The U.S. Court of Appeals in Manhattan refused this week to reconsider its decision that effectively restricts the so-called marketplace lenders from bypassing state usury laws by partnering with banks in states where there are no such rules. The ruling effectively would stop a practice whereby the lenders can make a loan to a borrower in, say, New York—where interest rates are capped at 16 percent for most loans—by originating it in Utah, which has no usury limits.

Firms like LendingClub and Prosper Marketplace Inc., also known as peer-to-peer lenders because they started out by directly linking borrowers and funders over the Internet, match up people seeking consumer or small-business loans with investors such as hedge funds.

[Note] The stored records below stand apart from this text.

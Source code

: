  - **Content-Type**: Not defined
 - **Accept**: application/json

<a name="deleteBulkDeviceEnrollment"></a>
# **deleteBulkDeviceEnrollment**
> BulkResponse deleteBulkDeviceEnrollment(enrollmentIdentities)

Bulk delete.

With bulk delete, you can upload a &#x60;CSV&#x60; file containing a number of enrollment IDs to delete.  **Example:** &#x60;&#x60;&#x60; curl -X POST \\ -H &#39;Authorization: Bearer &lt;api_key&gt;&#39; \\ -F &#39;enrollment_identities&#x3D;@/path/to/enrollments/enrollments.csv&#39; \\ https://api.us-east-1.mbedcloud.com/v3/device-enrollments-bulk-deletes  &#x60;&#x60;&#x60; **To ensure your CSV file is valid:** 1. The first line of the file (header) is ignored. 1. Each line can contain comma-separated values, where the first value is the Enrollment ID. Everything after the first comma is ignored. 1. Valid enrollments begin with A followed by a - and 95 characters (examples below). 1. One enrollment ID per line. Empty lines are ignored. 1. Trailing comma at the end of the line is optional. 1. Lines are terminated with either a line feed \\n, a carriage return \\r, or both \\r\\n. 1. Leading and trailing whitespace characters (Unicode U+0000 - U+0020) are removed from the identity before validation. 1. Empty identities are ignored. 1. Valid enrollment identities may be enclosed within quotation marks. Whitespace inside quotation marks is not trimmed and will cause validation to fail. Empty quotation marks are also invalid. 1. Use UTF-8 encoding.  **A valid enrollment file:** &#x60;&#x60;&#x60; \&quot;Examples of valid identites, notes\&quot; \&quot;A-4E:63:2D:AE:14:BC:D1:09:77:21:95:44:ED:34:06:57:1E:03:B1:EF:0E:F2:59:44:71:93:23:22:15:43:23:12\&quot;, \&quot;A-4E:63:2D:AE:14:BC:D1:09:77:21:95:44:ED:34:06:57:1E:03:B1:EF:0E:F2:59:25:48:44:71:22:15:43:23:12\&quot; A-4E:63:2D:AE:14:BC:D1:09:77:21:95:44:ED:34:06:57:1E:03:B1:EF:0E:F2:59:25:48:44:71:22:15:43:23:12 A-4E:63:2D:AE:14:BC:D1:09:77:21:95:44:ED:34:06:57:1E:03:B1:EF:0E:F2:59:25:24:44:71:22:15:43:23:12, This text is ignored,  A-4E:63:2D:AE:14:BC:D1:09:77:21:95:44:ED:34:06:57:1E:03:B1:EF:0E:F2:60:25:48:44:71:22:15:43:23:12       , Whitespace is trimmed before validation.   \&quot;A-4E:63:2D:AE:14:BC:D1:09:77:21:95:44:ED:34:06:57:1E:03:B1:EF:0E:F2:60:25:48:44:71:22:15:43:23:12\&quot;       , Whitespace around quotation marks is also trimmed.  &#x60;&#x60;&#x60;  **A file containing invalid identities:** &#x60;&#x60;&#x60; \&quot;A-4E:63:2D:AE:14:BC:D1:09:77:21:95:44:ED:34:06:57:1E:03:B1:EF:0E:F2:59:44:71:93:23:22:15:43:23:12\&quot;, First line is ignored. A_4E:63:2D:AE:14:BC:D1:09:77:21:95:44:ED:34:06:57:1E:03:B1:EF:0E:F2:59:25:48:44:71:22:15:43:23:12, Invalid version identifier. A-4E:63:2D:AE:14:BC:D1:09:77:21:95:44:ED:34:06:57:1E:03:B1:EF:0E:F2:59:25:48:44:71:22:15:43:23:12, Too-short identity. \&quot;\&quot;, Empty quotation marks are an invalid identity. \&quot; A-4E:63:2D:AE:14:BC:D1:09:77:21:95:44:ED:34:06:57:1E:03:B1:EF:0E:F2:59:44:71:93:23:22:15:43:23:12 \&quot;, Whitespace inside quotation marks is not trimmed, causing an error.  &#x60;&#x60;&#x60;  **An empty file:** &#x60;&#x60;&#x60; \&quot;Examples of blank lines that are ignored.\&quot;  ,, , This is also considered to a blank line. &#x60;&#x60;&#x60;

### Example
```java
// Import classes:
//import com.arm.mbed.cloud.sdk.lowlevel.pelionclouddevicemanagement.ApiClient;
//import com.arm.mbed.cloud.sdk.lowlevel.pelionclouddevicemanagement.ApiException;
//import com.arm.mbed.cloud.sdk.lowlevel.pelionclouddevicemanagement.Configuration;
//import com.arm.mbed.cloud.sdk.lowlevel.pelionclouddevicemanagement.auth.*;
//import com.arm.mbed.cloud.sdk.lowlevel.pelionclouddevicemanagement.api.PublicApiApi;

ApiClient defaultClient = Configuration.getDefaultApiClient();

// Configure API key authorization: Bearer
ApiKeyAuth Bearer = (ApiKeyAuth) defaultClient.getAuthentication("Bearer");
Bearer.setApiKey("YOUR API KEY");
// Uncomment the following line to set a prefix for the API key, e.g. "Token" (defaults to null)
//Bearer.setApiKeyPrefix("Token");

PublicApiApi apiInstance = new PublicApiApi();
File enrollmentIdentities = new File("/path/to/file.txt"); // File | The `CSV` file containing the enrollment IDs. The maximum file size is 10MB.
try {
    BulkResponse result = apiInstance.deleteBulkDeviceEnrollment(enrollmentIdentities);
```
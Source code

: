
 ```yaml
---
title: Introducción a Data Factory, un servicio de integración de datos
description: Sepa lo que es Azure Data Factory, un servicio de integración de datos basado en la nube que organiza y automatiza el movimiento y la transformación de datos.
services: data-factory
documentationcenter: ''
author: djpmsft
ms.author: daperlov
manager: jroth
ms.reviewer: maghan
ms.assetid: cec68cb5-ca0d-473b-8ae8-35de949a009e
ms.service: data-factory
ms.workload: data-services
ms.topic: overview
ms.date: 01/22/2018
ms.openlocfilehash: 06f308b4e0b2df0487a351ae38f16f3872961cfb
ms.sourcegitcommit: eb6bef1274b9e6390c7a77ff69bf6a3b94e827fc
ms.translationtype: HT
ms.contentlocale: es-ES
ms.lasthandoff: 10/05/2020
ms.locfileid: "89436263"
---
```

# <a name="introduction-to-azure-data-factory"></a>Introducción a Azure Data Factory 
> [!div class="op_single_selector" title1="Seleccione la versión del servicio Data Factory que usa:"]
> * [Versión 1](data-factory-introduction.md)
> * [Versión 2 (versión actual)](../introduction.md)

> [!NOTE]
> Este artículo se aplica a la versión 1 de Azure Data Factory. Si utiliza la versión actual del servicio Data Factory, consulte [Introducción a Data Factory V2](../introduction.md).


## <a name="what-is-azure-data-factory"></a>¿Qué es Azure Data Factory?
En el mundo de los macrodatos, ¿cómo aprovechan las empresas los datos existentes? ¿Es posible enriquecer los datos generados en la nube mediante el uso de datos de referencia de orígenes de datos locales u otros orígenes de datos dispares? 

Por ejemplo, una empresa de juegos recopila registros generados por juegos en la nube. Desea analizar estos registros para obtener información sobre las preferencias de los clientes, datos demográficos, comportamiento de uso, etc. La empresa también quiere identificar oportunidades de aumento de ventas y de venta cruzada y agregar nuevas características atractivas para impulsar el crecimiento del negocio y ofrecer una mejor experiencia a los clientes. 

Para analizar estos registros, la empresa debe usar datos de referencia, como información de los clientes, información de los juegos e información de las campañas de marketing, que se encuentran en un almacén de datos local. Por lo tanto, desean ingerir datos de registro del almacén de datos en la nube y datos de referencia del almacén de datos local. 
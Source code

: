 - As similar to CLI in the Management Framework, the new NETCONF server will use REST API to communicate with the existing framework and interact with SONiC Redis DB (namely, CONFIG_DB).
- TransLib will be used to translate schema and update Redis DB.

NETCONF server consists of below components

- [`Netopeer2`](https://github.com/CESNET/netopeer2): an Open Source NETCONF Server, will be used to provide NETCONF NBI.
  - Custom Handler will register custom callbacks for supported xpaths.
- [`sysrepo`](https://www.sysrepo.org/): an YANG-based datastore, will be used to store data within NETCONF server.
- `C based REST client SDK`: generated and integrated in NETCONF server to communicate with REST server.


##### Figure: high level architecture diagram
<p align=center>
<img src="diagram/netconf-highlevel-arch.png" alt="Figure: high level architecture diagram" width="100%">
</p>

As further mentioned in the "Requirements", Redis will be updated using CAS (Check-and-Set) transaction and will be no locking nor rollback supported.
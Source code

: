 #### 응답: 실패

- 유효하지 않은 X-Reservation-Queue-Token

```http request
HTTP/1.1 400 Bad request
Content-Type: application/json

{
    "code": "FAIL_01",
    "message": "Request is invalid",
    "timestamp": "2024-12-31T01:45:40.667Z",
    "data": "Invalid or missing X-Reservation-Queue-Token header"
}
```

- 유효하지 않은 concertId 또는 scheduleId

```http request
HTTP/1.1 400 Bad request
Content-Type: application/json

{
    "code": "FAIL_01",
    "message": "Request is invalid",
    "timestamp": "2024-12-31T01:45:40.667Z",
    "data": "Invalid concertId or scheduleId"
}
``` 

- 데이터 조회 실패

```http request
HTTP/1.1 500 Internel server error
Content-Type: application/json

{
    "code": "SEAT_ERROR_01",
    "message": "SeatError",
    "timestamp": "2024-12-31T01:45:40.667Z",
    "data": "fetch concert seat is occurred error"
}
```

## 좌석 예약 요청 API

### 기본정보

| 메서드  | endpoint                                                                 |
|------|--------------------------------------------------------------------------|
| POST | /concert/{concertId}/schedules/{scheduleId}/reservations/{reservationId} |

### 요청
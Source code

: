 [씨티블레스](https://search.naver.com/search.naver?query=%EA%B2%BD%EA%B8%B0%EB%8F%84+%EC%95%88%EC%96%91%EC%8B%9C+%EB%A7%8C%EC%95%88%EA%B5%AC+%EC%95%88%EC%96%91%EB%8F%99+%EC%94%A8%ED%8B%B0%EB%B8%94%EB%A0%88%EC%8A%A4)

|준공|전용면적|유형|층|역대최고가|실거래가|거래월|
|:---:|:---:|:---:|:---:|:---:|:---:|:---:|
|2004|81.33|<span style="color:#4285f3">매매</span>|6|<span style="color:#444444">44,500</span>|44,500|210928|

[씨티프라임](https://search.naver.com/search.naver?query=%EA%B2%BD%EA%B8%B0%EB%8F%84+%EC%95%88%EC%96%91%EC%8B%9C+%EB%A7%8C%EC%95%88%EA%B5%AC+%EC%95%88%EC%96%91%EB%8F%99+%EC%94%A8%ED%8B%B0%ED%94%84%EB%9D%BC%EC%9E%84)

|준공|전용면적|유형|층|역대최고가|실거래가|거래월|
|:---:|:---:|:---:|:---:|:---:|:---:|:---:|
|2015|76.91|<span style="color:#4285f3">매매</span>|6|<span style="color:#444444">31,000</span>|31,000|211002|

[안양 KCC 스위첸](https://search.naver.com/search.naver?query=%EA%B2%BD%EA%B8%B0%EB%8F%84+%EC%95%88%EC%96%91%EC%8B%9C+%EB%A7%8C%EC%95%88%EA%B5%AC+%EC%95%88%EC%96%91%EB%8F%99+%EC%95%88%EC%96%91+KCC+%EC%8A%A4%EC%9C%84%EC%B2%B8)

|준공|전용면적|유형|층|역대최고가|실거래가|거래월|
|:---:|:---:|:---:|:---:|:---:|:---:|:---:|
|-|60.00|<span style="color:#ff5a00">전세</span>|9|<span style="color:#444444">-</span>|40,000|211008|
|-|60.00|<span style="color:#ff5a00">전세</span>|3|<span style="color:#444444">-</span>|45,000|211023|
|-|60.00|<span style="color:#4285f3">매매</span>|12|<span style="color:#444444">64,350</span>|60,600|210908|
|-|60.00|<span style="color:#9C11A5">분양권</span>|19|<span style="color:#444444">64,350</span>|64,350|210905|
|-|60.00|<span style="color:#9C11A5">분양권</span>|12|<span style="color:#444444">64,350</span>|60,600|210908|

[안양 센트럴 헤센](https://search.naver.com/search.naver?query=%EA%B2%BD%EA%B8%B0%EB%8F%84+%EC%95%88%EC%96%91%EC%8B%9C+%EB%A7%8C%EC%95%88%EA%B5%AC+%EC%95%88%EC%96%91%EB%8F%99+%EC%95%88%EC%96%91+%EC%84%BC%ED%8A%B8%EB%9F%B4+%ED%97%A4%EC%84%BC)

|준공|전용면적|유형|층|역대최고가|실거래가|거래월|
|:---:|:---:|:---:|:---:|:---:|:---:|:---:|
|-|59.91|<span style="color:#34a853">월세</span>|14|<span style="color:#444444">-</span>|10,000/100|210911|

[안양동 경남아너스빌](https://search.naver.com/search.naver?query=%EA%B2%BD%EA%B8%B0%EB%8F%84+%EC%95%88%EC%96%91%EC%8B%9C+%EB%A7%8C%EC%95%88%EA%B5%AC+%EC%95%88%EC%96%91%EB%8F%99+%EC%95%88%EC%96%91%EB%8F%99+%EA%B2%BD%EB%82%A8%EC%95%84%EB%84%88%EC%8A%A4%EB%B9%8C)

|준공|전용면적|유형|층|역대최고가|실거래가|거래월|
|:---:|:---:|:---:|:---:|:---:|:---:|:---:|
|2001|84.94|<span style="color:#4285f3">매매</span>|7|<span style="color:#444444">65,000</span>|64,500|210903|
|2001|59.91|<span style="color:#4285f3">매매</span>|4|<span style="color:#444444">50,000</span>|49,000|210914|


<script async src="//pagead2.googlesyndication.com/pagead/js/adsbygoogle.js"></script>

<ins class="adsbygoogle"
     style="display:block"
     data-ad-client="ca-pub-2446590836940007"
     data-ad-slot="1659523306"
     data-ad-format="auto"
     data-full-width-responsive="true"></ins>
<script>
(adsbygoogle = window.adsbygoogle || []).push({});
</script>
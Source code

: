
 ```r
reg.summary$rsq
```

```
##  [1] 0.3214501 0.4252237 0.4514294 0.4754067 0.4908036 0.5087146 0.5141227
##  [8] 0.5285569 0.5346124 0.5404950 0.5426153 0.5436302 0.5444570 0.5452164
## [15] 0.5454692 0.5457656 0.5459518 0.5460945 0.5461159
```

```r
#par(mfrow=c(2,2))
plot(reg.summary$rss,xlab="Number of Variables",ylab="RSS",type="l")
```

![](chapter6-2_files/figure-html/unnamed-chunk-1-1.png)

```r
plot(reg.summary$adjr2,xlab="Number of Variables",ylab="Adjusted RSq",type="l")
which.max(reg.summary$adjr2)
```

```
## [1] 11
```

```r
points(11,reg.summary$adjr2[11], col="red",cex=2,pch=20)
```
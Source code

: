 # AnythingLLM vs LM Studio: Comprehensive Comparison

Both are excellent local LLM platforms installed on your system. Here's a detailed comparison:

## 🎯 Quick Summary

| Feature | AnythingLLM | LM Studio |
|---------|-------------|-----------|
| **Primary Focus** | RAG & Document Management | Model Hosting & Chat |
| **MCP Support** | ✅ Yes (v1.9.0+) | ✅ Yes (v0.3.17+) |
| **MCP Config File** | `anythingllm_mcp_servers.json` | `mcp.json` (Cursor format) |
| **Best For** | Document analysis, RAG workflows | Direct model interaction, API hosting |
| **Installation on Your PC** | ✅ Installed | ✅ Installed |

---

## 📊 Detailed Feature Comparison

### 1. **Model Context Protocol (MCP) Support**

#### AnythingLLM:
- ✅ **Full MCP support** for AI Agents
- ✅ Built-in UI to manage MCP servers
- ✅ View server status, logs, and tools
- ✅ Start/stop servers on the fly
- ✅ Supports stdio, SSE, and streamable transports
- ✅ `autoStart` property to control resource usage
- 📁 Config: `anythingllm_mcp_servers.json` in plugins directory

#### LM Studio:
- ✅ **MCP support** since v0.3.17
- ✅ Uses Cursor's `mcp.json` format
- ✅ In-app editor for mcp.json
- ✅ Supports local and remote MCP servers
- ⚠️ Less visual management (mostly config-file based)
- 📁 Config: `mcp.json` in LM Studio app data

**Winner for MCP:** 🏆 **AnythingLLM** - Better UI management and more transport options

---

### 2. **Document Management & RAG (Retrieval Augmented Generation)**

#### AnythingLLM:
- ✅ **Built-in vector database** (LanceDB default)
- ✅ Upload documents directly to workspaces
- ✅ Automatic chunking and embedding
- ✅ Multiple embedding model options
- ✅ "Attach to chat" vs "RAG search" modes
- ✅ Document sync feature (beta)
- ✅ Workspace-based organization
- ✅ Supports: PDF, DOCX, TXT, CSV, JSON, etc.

Barring a successful request for review by the U.S. Supreme Court, the lower court's May ruling means some of these firms' existing loans may suddenly be deemed in violation of state interest-rate caps, Moody's Investors Service said in June. That poses a risk to loans already sold into securities that are helping to finance the industry's growth, and it presents an obstacle to future originations of the highest-yielding credits, which are receiving the most investor demand.

The decision “may create a catastrophe” for companies and investors trying to trade in the debt, Richard Eckman, a partner at Pepper Hamilton LLP wrote in June on the firm's website.

LendingClub, the largest marketplace lender, estimated in an Aug. 4 presentation to investors that 12.5 percent of its consumer-loan portfolio may be affected by the court decision. LendingClub has originated $11.2 billion in loans since 2011, it said. It may have to lower the interest it charges on those loans in order to comply with state laws, or face the prospect of the loans being considered null. Beth Haiken, a spokeswoman for LendingClub, declined to comment.

That's also unwelcome news for debt investors like RiverNorth Capital Management LLC and others that seek high returns for their investors. Moody's warned last month that the ruling poses a credit risk to existing securities tied to the debt, as investment firms like BlackRock Inc. pool loans into bundles to be sold as bonds. Carissa Felger, a spokeswoman for RiverNorth at Sard Verbinnen & Co., declined to comment.

“If interpreted broadly, interest rates on some loans backing marketplace lending asset-backed securities transactions could be reduced, or the loans themselves be void,” Moody's analysts Alan Birnbaum and Matias Langer wrote in a report.

Some investors have warned they may simply shun loans to borrowers in certain states, because they either don't yield as much or could be affected by the decision, Gilles Gade, chief executive officer of Cross River Bank, said by phone last month. The New Jersey-based bank is an origination partner for more than a dozen lending platforms.

The case itself is binding only in New York, Connecticut, and Vermont, but may have broader implications as market participants “begin to question” marketplace lenders' origination frameworks, said Isaac Boltansky, an analyst at Compass Point Research & Trading LLC.

The case is Madden v. Midland Funding, LLC, No. 14-2131, U.S. Court of Appeals for the Second Circuit (New York).